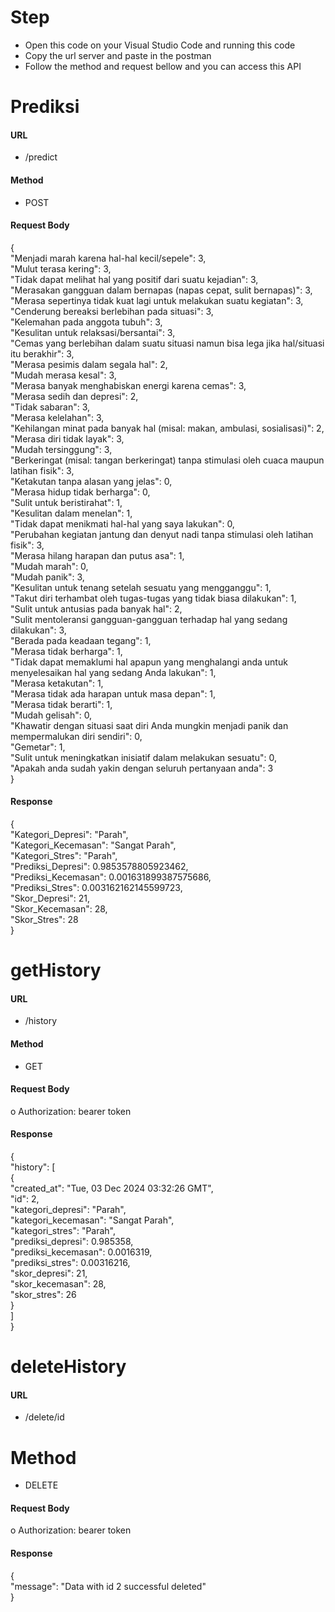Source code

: # Step
- Open this code on your Visual Studio Code and running this code
- Copy the url server and paste in the postman
- Follow the method and request bellow and you can access this API

# Prediksi
####	URL
-	/predict
####	Method
-	POST
####	Request Body
{ <br>
  "Menjadi marah karena hal-hal kecil/sepele": 3, <br>
  "Mulut terasa kering": 3, <br>
  "Tidak dapat melihat hal yang positif dari suatu kejadian": 3, <br> 
  "Merasakan gangguan dalam bernapas (napas cepat, sulit bernapas)": 3, <br>
  "Merasa sepertinya tidak kuat lagi untuk melakukan suatu kegiatan": 3, <br>
  "Cenderung bereaksi berlebihan pada situasi": 3, <br>
  "Kelemahan pada anggota tubuh": 3, <br>
  "Kesulitan untuk relaksasi/bersantai": 3, <br>
  "Cemas yang berlebihan dalam suatu situasi namun bisa lega jika hal/situasi itu berakhir": 3, <br>
  "Merasa pesimis dalam segala hal": 2, <br>
  "Mudah merasa kesal": 3, <br> 
  "Merasa banyak menghabiskan energi karena cemas": 3, <br>
  "Merasa sedih dan depresi": 2, <br>
  "Tidak sabaran": 3, <br>
  "Merasa kelelahan": 3, <br>
  "Kehilangan minat pada banyak hal (misal: makan, ambulasi, sosialisasi)": 2, <br>
  "Merasa diri tidak layak": 3, <br>
  "Mudah tersinggung": 3, <br>
  "Berkeringat (misal: tangan berkeringat) tanpa stimulasi oleh cuaca maupun latihan fisik": 3, <br>
  "Ketakutan tanpa alasan yang jelas": 0, <br> 
  "Merasa hidup tidak berharga": 0, <br>
  "Sulit untuk beristirahat": 1, <br>
  "Kesulitan dalam menelan": 1, <br>
  "Tidak dapat menikmati hal-hal yang saya lakukan": 0, <br>
  "Perubahan kegiatan jantung dan denyut nadi tanpa stimulasi oleh latihan fisik": 3, <br>
  "Merasa hilang harapan dan putus asa": 1, <br>
  "Mudah marah": 0, <br>
  "Mudah panik": 3, <br>
  "Kesulitan untuk tenang setelah sesuatu yang mengganggu": 1, <br>
  "Takut diri terhambat oleh tugas-tugas yang tidak biasa dilakukan": 1, <br>
  "Sulit untuk antusias pada banyak hal": 2, <br>
  "Sulit mentoleransi gangguan-gangguan terhadap hal yang sedang dilakukan": 3, <br>
  "Berada pada keadaan tegang": 1, <br>
  "Merasa tidak berharga": 1, <br>
  "Tidak dapat memaklumi hal apapun yang menghalangi anda untuk menyelesaikan hal yang sedang Anda lakukan": 1, <br>
  "Merasa ketakutan": 1, <br>
  "Merasa tidak ada harapan untuk masa depan": 1, <br>
  "Merasa tidak berarti": 1, <br>
  "Mudah gelisah": 0, <br>
  "Khawatir dengan situasi saat diri Anda mungkin menjadi panik dan mempermalukan diri sendiri": 0, <br>
  "Gemetar": 1, <br> 
  "Sulit untuk meningkatkan inisiatif dalam melakukan sesuatu": 0,<br> 
  "Apakah anda sudah yakin dengan seluruh pertanyaan anda": 3 <br>
} <br>
#### Response
{ <br>
    "Kategori_Depresi": "Parah", <br>
    "Kategori_Kecemasan": "Sangat Parah", <br>
    "Kategori_Stres": "Parah", <br>
    "Prediksi_Depresi": 0.9853578805923462, <br>
    "Prediksi_Kecemasan": 0.001631899387575686, <br>
    "Prediksi_Stres": 0.003162162145599723, <br>
    "Skor_Depresi": 21, <br>
    "Skor_Kecemasan": 28, <br>
    "Skor_Stres": 28 <br>
}

# getHistory
####	URL
-	/history
####	Method
-	GET
####	Request Body
o	Authorization: bearer token
#### Response
{ <br>
    "history": [ <br>
        { <br>
            "created_at": "Tue, 03 Dec 2024 03:32:26 GMT", <br>
            "id": 2, <br> 
            "kategori_depresi": "Parah", <br>
            "kategori_kecemasan": "Sangat Parah", <br>
            "kategori_stres": "Parah", <br>
            "prediksi_depresi": 0.985358, <br>
            "prediksi_kecemasan": 0.0016319, <br>
            "prediksi_stres": 0.00316216, <br>
            "skor_depresi": 21, <br>
            "skor_kecemasan": 28, <br>
            "skor_stres": 26 <br>
        } <br>
    ] <br>
}


# deleteHistory
####	URL
-	/delete/id
#	Method
-	DELETE
####	Request Body
o	Authorization: bearer token
#### Response
{ <br>
    "message": "Data with id 2 successful deleted" <br>
}


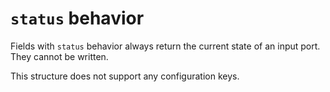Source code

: # `status` behavior

Fields with `status` behavior always return the current state of an
input port. They cannot be written.

This structure does not support any configuration keys.
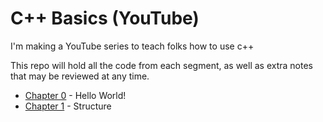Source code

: # C++ Basics (YouTube)

I'm making a YouTube series to teach folks how to use c++

This repo will hold all the code from each segment, as well as extra notes that may be reviewed at any time.

- [Chapter 0](./00_HelloWorld/README.md) - Hello World!
- [Chapter 1](./01_Structure/README.md) - Structure
<!-- - [Chapter 2](./02_Types/README.md) - Types
- [Chapter 3](./03_Conditionals/README.md) - Conditionals
- [Chapter 4](./04_Loops/README.md) - Loops
- [Chapter 5](./05_ArraysAndDictionaries/README.md) - Arrays And Dictionaries
- [Chapter 6](./06_Functions/README.md) - Functions
- [Chapter 7](./07_Pointers/README.md) - Pointers -->

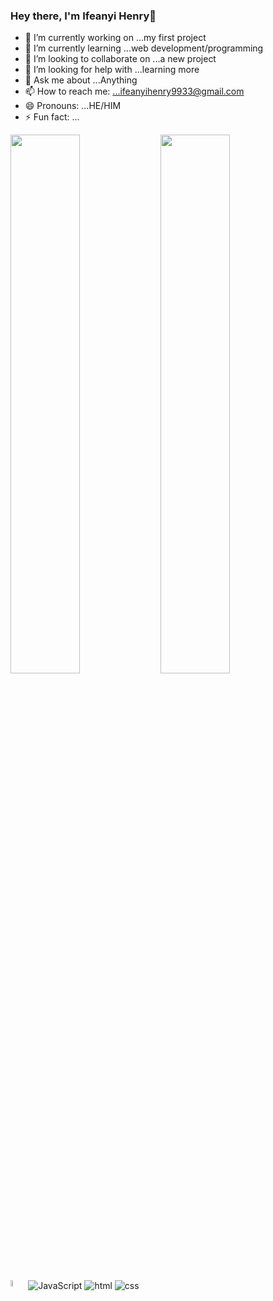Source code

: ### Hey there, I'm Ifeanyi Henry👋

- 🔭 I’m currently working on ...my first project
- 🌱 I’m currently learning ...web development/programming
- 👯 I’m looking to collaborate on ...a new project
- 🤔 I’m looking for help with ...learning more
- 💬 Ask me about ...Anything
- 📫 How to reach me: ...ifeanyihenry9933@gmail.com
- 😄 Pronouns: ...HE/HIM
- ⚡ Fun fact: ...

<img align="left" width="47%" src="https://github-readme-stats.vercel.app/api?username=Gold5050&show_icons=true&theme=radical"/>
<img align="left" width="47%" src="https://github-readme-stats.vercel.app/api/top-langs/?username=Gold5050&layout=compact"/>

<img alt= "PHP"  align="left" width="5%" src="https://img.shields.io/badge/php-%23777BB4.svg?style=for-the-badge&logo=php&logoColor=white">
<img alt="JavaScript" src="https://img.shields.io/badge/javascript-%23323330.svg?style=for-the-badge&logo=javascript&logoColor=%23F7DF1E"/>
<img alt="html" src="https://img.shields.io/badge/html5-%23E34F26.svg?style=for-the-badge&amp;logo=html5&amp;logoColor=white" style="max-width: 100%";/>
<img alt="css" src="https://img.shields.io/badge/css3-%231572B6.svg?style=for-the-badge&amp;logo=css3&amp;logoColor=white" style="max-width: 100%";/>
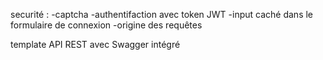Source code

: securité :
-captcha
-authentifaction avec token JWT
-input caché dans le formulaire de connexion
-origine des requêtes

template API REST avec Swagger intégré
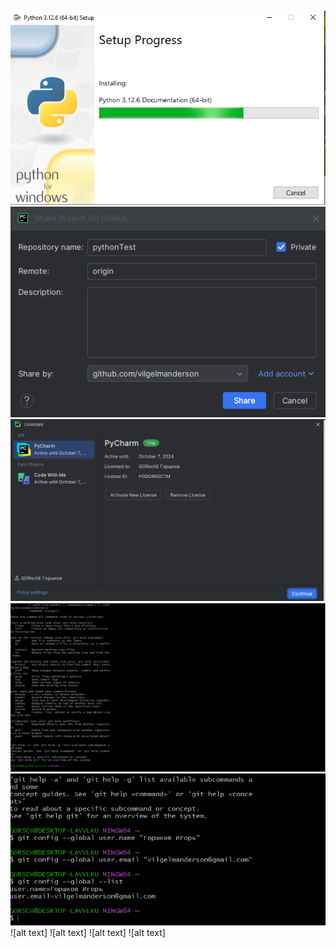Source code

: ![alt text](https://github.com/vilgelmanderson/-1/blob/main/Тема_1/1мок.PNG)
![alt text](https://github.com/vilgelmanderson/-1/blob/main/Тема_1/%3Bkl%3Bk%3Bj.PNG)
![alt text](https://github.com/vilgelmanderson/-1/blob/main/Тема_1/adafsdf.PNG)
![alt text](https://github.com/vilgelmanderson/-1/blob/main/Тема_1/sdfdfwest.PNG)
![alt text](https://github.com/vilgelmanderson/-1/blob/main/Тема_1/weeryeryy.PNG)
![alt text]
![alt text]
![alt text]
![alt text]
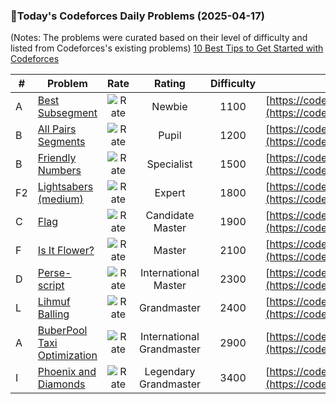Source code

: ### 🌟Today's Codeforces Daily Problems (2025-04-17)
(Notes: The problems were curated based on their level of difficulty and listed from Codeforces's existing problems)
[10 Best Tips to Get Started with Codeforces](https://github.com/ika9810/Codeforces-Daily-Problems/blob/main/10%20Best%20Tips%20to%20Get%20Started%20with%20Codeforces.md)

| # | Problem | Rate| Rating | Difficulty | Contest |
|---| ----- | :--------: | :----------: | :----------: | ---------- |
|A|[Best Subsegment](https://codeforces.com/contest/1117/problem/A)|![Rate](https://img.shields.io/badge/Newbie-1100-lightgrey)|Newbie|1100|[https://codeforces.com/contest/1117](https://codeforces.com/contest/1117)|
|B|[All Pairs Segments](https://codeforces.com/contest/2019/problem/B)|![Rate](https://img.shields.io/badge/Pupil-1200-brightgreen)|Pupil|1200|[https://codeforces.com/contest/2019](https://codeforces.com/contest/2019)|
|B|[Friendly Numbers](https://codeforces.com/contest/100/problem/B)|![Rate](https://img.shields.io/badge/Specialist-1500-9cf)|Specialist|1500|[https://codeforces.com/contest/100](https://codeforces.com/contest/100)|
|F2|[Lightsabers (medium)](https://codeforces.com/contest/958/problem/F2)|![Rate](https://img.shields.io/badge/Expert-1800-blue)|Expert|1800|[https://codeforces.com/contest/958](https://codeforces.com/contest/958)|
|C|[Flag](https://codeforces.com/contest/1181/problem/C)|![Rate](https://img.shields.io/badge/Candidate%20Master-1900-blueviolet)|Candidate Master|1900|[https://codeforces.com/contest/1181](https://codeforces.com/contest/1181)|
|F|[Is It Flower?](https://codeforces.com/contest/1811/problem/F)|![Rate](https://img.shields.io/badge/Master-2100-orange)|Master|2100|[https://codeforces.com/contest/1811](https://codeforces.com/contest/1811)|
|D|[Perse-script](https://codeforces.com/contest/72/problem/D)|![Rate](https://img.shields.io/badge/International%20Master-2300-orange)|International Master|2300|[https://codeforces.com/contest/72](https://codeforces.com/contest/72)|
|L|[Lihmuf Balling](https://codeforces.com/contest/1866/problem/L)|![Rate](https://img.shields.io/badge/Grandmaster-2400-red)|Grandmaster|2400|[https://codeforces.com/contest/1866](https://codeforces.com/contest/1866)|
|A|[BuberPool Taxi Optimization](https://codeforces.com/contest/927/problem/A)|![Rate](https://img.shields.io/badge/International%20Grandmaster-2900-red)|International Grandmaster|2900|[https://codeforces.com/contest/927](https://codeforces.com/contest/927)|
|I|[Phoenix and Diamonds](https://codeforces.com/contest/1515/problem/I)|![Rate](https://img.shields.io/badge/Legendary%20Grandmaster-3400-red)|Legendary Grandmaster|3400|[https://codeforces.com/contest/1515](https://codeforces.com/contest/1515)|
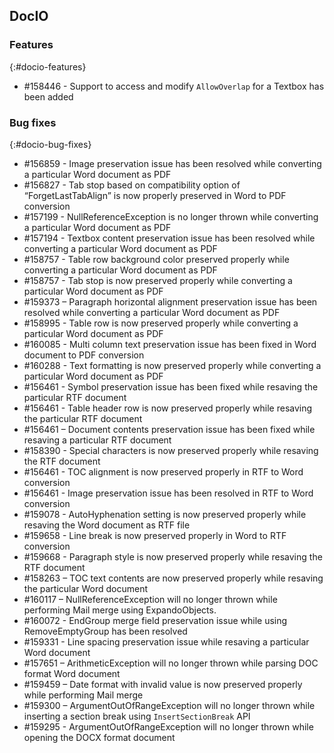 ## DocIO

### Features
{:#docio-features}

* \#158446 - Support to access and modify `AllowOverlap` for a Textbox has been added

### Bug fixes
{:#docio-bug-fixes}

* \#156859 - Image preservation issue has been resolved while converting a particular Word document as PDF
* \#156827 - Tab stop based on compatibility option of “ForgetLastTabAlign” is now properly preserved in Word to PDF conversion
* \#157199 - NullReferenceException is no longer thrown while converting a particular Word document as PDF
* \#157194 - Textbox content preservation issue has been resolved while converting a particular Word document as PDF
* \#158757 - Table row background color preserved properly while converting a particular Word document as PDF
* \#158757 - Tab stop is now preserved properly while converting a particular Word document as PDF
* \#159373 – Paragraph horizontal alignment preservation issue has been resolved while converting a particular Word document as PDF
* \#158995 - Table row is now preserved properly while converting a particular Word document as PDF
* \#160085 - Multi column text preservation issue has been fixed in Word document to PDF conversion
* \#160288 - Text formatting is now preserved properly while converting a particular Word document as PDF
* \#156461 - Symbol preservation issue has been fixed while resaving the particular RTF document
* \#156461 - Table header row is now preserved properly while resaving the particular RTF document
* \#156461 – Document contents preservation issue has been fixed while resaving a particular RTF document
* \#158390 - Special characters is now preserved properly while resaving the RTF document
* \#156461 - TOC alignment is now preserved properly in RTF to Word conversion
* \#156461 - Image preservation issue has been resolved in RTF to Word conversion
* \#159078 - AutoHyphenation setting is now preserved properly while resaving the Word document as RTF file
* \#159658 - Line break is now preserved properly in Word to RTF conversion
* \#159668 - Paragraph style is now preserved properly while resaving the RTF document
* \#158263 – TOC text contents are now preserved properly while resaving the particular Word document
* \#160117 – NullReferenceException will no longer thrown while performing Mail merge using ExpandoObjects.
* \#160072 - EndGroup merge field preservation issue while using RemoveEmptyGroup has been resolved
* \#159331 - Line spacing preservation issue while resaving a particular Word document
* \#157651 – ArithmeticException will no longer thrown while parsing DOC format Word document
* \#159459 – Date format with invalid value is now preserved properly while performing Mail merge
* \#159300 – ArgumentOutOfRangeException will no longer thrown while inserting a section break using `InsertSectionBreak` API
* \#159295 - ArgumentOutOfRangeException will no longer thrown while opening the DOCX format document
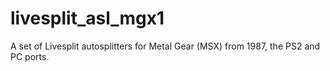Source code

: # livesplit_asl_mgx1
A set of Livesplit autosplitters for Metal Gear (MSX) from 1987, the PS2 and PC ports.
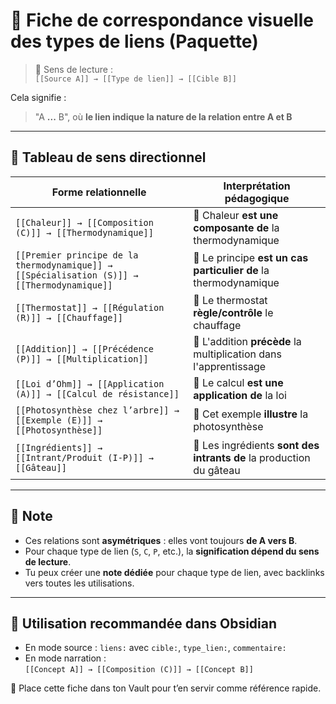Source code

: # 🔗 Fiche de correspondance visuelle des types de liens (Paquette)

> 🧭 Sens de lecture :  
> `[[Source A]] → [[Type de lien]] → [[Cible B]]`

Cela signifie :  
> "A **...** B", où **le lien indique la nature de la relation entre A et B**

---

## 🧩 Tableau de sens directionnel

| Forme relationnelle                               | Interprétation pédagogique                             |
|----------------------------------------------------|---------------------------------------------------------|
| `[[Chaleur]] → [[Composition (C)]] → [[Thermodynamique]]` | 🔸 Chaleur **est une composante de** la thermodynamique |
| `[[Premier principe de la thermodynamique]] → [[Spécialisation (S)]] → [[Thermodynamique]]` | 🔸 Le principe **est un cas particulier de** la thermodynamique |
| `[[Thermostat]] → [[Régulation (R)]] → [[Chauffage]]` | 🔸 Le thermostat **règle/contrôle** le chauffage         |
| `[[Addition]] → [[Précédence (P)]] → [[Multiplication]]` | 🔸 L'addition **précède** la multiplication dans l'apprentissage |
| `[[Loi d’Ohm]] → [[Application (A)]] → [[Calcul de résistance]]` | 🔸 Le calcul **est une application de** la loi           |
| `[[Photosynthèse chez l’arbre]] → [[Exemple (E)]] → [[Photosynthèse]]` | 🔸 Cet exemple **illustre** la photosynthèse            |
| `[[Ingrédients]] → [[Intrant/Produit (I-P)]] → [[Gâteau]]` | 🔸 Les ingrédients **sont des intrants de** la production du gâteau |

---

## 🧠 Note

- Ces relations sont **asymétriques** : elles vont toujours **de A vers B**.
- Pour chaque type de lien (`S`, `C`, `P`, etc.), la **signification dépend du sens de lecture**.
- Tu peux créer une **note dédiée** pour chaque type de lien, avec backlinks vers toutes les utilisations.

---

## 📎 Utilisation recommandée dans Obsidian

- En mode source : `liens:` avec `cible:`, `type_lien:`, `commentaire:`
- En mode narration :  
  `[[Concept A]] → [[Composition (C)]] → [[Concept B]]`

📘 Place cette fiche dans ton Vault pour t’en servir comme référence rapide.
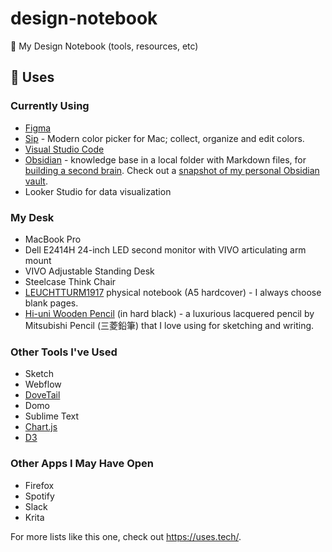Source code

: # design-notebook
📓 My Design Notebook (tools, resources, etc)

## 🧰 Uses
### Currently Using

* [Figma](https://www.figma.com/)
* [Sip](https://sipapp.io/) - Modern color picker for Mac; collect, organize and edit colors.
* [Visual Studio Code](https://code.visualstudio.com/)
* [Obsidian](https://obsidian.md/) - knowledge base in a local folder with Markdown files, for [building a second brain](https://fortelabs.com/blog/basboverview/). Check out a [snapshot of my personal Obsidian vault](/img/Obsidian%20Graph%20(2024-01).gif).
* Looker Studio for data visualization

### My Desk
* MacBook Pro
* Dell E2414H 24-inch LED second monitor with VIVO articulating arm mount
* VIVO Adjustable Standing Desk
* Steelcase Think Chair
* [LEUCHTTURM1917](https://www.leuchtturm1917.us/notebooks/all-formats/medium-a5/) physical notebook (A5 hardcover) - I always choose blank pages.
* [Hi-uni Wooden Pencil](https://uniballco.com/products/hi-uni-wooden-pencil-hb) (in hard black) - a luxurious lacquered pencil by Mitsubishi Pencil (三菱鉛筆) that I love using for sketching and writing.

### Other Tools I've Used
* Sketch
* Webflow
* [DoveTail](https://dovetailapp.com/)
* Domo
* Sublime Text
* [Chart.js](https://www.chartjs.org/)
* [D3](https://d3js.org/)

### Other Apps I May Have Open
* Firefox
* Spotify
* Slack
* Krita

For more lists like this one, check out https://uses.tech/.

= = =

### WHAT TO DO
From the material above, copy every line that has the word "stop" in it.

### EXERCISE RESPONSE
* \#156827 - Tab stop based on compatibility option of “ForgetLastTabAlign” is now properly preserved in Word to PDF conversion
* \#158757 - Tab stop is now preserved properly while converting a particular Word document as PDF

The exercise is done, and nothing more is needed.